Marcos and his family fled the Philippines in 1986 in what would be known as the People Power revolution, leaving behind one of the largest labor export economies in the world. As Filipinos continue to work overseas separated from their families for months, even years at a time, many have criticized the emotional and social costs.
Exploitation, wage discrimination and human trafficking
While America has relied on Filipino health care workers to heal its citizens, American medical facilities have not always treated their Filipino workers in kind. Since the 1960s, the U.S. medical system has had a “historical pattern” of turning to Filipino nurses to work at understaffed hospitals, particularly during health crises, says Ceniza Choy.
During the 1980s HIV/AIDS epidemic in the U.S., some American-born health care workers publicly refused to treat AIDS patients. The American Medical Association made a statement on AIDS in 1986 which even permitted physicians who were not “emotionally able” to care for AIDS patients to refer them to other physicians. Filipino nurses, including Jurado, migrated to fill the gaps left by domestic nurses. From 1980 to 1990, the Filipino population in the U.S. soared from 774,652 to 1,406,77.
Filipino nurses have faced exploitation and wage discrimination—a long history that persists today. Jurado says fraudulent recruiting agencies and even some American health care facilities have lured Filipino nurses with false promises of opportunities or higher pay, and later forcing them to work long hours in unsafe working conditions, sometimes with threats of revoking their visas.
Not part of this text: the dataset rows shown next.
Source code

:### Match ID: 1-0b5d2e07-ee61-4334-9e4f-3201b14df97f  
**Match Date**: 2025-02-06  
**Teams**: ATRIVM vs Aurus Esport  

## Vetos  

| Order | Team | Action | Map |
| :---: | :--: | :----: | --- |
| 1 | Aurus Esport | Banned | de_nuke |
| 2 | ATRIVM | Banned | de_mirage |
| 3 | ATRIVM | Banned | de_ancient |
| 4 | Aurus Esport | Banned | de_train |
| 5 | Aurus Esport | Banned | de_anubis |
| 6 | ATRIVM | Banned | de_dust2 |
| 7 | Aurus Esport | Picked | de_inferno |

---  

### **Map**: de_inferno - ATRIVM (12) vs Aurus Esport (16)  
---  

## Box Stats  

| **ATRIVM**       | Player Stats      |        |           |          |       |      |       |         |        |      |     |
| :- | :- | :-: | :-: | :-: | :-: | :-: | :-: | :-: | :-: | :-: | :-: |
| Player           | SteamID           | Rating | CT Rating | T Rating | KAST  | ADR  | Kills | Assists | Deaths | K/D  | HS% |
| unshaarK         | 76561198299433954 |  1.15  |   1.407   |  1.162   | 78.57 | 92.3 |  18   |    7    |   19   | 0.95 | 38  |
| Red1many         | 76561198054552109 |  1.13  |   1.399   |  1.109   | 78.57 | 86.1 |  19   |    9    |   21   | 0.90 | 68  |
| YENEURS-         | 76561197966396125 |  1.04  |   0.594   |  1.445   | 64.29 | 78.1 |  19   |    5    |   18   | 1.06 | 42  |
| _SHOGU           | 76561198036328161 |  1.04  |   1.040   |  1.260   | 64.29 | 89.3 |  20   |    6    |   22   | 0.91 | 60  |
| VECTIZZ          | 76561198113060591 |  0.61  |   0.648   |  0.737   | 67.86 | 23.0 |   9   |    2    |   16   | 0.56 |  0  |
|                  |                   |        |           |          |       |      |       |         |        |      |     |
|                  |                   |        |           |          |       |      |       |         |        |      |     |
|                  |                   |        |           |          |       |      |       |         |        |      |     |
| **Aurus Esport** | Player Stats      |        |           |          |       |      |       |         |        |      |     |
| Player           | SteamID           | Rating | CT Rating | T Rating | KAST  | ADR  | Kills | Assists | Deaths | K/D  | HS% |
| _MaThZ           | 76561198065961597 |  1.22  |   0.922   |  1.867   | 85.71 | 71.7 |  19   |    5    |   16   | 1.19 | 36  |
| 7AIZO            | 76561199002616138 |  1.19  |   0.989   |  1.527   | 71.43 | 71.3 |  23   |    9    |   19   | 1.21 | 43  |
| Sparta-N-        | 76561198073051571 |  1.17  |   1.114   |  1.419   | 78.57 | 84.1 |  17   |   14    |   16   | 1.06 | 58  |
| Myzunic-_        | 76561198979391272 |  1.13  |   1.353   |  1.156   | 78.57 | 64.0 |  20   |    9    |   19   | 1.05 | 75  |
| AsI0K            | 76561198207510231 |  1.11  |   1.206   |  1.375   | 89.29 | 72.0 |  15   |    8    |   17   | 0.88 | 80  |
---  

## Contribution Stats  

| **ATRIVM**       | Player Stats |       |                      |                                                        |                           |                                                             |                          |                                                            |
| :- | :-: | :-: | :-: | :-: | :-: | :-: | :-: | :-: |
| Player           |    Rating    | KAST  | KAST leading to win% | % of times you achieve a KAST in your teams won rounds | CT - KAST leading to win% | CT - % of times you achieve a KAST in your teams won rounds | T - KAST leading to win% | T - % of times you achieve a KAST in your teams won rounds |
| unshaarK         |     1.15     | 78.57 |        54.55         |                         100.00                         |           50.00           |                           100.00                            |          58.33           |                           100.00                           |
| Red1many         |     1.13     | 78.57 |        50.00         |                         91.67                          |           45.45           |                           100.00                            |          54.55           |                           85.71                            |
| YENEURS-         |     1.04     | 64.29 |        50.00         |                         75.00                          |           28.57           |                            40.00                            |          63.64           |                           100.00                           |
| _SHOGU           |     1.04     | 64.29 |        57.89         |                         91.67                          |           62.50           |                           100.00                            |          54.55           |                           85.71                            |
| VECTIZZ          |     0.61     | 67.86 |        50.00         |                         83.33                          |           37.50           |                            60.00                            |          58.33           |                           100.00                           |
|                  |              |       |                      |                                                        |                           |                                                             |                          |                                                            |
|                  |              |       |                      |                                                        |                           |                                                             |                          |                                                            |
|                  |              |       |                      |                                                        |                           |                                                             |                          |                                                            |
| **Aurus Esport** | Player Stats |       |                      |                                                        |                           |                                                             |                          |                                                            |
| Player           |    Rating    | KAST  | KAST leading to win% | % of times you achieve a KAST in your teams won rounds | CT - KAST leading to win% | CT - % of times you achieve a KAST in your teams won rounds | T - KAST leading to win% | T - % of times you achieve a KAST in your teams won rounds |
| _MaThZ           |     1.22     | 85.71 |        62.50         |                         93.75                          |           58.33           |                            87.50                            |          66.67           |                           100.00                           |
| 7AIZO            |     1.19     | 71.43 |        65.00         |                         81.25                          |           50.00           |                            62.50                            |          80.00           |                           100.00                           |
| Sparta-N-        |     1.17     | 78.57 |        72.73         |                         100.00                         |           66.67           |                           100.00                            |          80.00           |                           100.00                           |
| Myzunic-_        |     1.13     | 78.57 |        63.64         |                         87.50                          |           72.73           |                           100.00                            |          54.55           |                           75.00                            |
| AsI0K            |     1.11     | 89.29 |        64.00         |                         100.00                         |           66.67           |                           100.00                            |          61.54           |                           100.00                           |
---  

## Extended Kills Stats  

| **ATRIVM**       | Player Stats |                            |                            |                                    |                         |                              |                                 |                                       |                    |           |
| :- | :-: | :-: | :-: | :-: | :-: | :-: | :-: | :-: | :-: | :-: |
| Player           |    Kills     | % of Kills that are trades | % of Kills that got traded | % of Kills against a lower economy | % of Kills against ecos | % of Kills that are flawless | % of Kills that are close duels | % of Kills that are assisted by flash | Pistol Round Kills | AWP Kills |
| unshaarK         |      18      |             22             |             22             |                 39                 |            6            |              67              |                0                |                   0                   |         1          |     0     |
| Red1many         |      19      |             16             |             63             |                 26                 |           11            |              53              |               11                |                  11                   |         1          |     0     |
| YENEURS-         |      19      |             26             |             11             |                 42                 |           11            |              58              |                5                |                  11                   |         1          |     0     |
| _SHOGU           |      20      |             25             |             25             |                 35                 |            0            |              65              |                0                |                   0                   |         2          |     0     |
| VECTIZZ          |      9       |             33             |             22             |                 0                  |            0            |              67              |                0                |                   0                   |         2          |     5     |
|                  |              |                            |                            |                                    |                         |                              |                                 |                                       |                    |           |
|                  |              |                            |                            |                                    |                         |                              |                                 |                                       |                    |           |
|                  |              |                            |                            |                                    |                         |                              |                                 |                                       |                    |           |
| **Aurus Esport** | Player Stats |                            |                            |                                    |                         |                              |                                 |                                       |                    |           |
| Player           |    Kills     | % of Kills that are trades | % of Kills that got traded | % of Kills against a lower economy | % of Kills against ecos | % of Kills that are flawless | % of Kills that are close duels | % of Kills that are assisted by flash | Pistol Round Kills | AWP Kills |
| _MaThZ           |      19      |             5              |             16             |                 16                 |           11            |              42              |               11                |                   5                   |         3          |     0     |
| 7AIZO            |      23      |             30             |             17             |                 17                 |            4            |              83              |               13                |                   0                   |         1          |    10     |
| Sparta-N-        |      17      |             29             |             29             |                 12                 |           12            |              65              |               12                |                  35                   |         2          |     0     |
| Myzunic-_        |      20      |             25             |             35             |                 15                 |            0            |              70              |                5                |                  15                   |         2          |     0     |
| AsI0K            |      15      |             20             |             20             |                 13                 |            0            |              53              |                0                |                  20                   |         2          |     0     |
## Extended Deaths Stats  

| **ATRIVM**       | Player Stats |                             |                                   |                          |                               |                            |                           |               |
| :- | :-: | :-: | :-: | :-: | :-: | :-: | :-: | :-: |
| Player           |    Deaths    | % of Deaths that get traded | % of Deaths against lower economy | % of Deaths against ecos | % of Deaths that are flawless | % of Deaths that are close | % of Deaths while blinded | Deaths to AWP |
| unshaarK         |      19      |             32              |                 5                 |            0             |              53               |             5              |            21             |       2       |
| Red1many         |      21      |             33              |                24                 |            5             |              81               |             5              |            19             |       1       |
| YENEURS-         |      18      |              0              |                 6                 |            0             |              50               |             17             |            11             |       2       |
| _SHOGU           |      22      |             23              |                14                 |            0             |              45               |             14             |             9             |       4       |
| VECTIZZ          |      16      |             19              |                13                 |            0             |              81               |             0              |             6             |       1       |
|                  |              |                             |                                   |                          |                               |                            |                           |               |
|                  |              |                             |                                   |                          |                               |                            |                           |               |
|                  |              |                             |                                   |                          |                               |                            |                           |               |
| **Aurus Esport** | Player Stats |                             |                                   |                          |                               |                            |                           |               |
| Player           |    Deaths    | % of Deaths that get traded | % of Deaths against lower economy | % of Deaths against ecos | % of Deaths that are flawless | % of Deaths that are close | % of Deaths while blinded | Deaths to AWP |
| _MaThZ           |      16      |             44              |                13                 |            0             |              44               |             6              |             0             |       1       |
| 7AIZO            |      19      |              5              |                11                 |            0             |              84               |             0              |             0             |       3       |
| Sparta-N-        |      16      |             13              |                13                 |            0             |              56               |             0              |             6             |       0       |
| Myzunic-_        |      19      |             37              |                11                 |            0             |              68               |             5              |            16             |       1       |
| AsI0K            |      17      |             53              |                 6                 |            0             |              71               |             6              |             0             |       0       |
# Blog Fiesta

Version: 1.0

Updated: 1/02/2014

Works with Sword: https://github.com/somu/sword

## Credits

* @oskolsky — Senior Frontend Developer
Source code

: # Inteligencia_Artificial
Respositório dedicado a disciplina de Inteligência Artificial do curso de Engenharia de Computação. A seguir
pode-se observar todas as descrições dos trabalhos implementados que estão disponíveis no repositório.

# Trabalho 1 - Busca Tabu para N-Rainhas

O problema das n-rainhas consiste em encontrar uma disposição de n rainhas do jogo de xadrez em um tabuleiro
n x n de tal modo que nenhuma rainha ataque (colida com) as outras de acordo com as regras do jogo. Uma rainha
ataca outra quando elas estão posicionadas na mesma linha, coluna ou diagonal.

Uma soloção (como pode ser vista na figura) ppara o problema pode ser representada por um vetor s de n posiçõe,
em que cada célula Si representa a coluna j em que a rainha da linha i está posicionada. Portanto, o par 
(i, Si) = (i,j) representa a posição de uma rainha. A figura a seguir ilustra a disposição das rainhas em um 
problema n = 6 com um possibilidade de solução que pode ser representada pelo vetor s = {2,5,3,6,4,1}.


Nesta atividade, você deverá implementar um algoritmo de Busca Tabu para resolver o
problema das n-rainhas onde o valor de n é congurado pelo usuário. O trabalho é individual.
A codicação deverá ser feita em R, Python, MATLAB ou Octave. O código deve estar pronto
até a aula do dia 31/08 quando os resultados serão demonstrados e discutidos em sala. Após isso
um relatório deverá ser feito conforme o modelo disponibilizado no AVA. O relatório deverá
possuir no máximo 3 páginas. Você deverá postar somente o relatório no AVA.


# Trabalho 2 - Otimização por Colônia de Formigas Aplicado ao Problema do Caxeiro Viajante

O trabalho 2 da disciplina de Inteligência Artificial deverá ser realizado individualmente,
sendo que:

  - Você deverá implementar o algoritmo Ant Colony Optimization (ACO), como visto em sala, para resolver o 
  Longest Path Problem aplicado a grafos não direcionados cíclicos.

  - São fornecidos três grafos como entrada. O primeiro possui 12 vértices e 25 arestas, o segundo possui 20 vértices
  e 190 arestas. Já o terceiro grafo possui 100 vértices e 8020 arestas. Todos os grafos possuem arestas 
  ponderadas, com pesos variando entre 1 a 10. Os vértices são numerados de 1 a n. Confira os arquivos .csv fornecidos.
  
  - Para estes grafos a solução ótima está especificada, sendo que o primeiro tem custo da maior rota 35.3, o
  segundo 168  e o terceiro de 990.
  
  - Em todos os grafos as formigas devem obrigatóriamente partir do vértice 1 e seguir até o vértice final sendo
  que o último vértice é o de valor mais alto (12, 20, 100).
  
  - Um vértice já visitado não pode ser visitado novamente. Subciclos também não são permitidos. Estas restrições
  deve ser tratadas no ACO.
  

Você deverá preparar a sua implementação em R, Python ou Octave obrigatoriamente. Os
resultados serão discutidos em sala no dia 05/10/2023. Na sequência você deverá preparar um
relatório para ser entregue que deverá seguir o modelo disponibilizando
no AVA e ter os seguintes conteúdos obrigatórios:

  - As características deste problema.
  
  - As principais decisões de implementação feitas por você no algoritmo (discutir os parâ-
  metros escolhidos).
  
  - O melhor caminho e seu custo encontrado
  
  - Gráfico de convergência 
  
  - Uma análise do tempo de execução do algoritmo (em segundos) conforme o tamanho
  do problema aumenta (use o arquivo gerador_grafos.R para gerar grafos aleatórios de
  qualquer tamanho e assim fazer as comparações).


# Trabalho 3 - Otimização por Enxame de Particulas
In 2019, 200 Filipino nurses won a human trafficking lawsuit in which they alleged that the owners of a group of New York nursing homes were not paid the wages promised in their contracts and were forced to work in unsafe conditions with inadequate staffing.
To this day, foreign-educated nurses are frequently sent to hospitals where it is difficult to recruit American-born nurses, including public hospitals in inner cities and health care facilities in rural areas that are frequently understaffed and under-resourced.
“These physicians and nurses work in communities with workers that are the essential workers who don’t have these white-collar protections. And they’re working in hospitals that don’t have all the equipment,” says Eram Alam an assistant professor in the history of medicine at Harvard University. “All of these things are working together, and I think all of these things are suggestive of who is considered to be disposable in the United States.”
While these placements create an unequal system for health care workers, these conditions have proved to be fatal in the COVID-19 pandemic. The lack of PPE compounded by the fact that Filipino nurses frequently work in bedside care and critical care units put them at higher risk.
“We run the risk of being exposed or even perhaps overexposed, because of where we work,” says National Nurses United co-president Zenei Cortez. “The other thing that I would attribute to the high rates of Filipino Americans falling victim to COVID is our culture: we treat our patients like they are our families. We are so dedicated and we stay over and that puts all of us at a higher risk of exposure.”
Castor echoed Cortez’s sentiments about the dedication of Filipino nurses in the country, noting that she knew several Filipino nurses who left retirement to help battle COVID-19. And for Castor, despite knowing that the patient in her unit could be positive for COVID-19, she was determined to get the patient the care they needed.
“Others will turn their back just because they are afraid and they don’t want to do it, but Filipinos face the challenge and help out until the end,” says Castor. “Even with COVID, we will still serve because that is our passion.”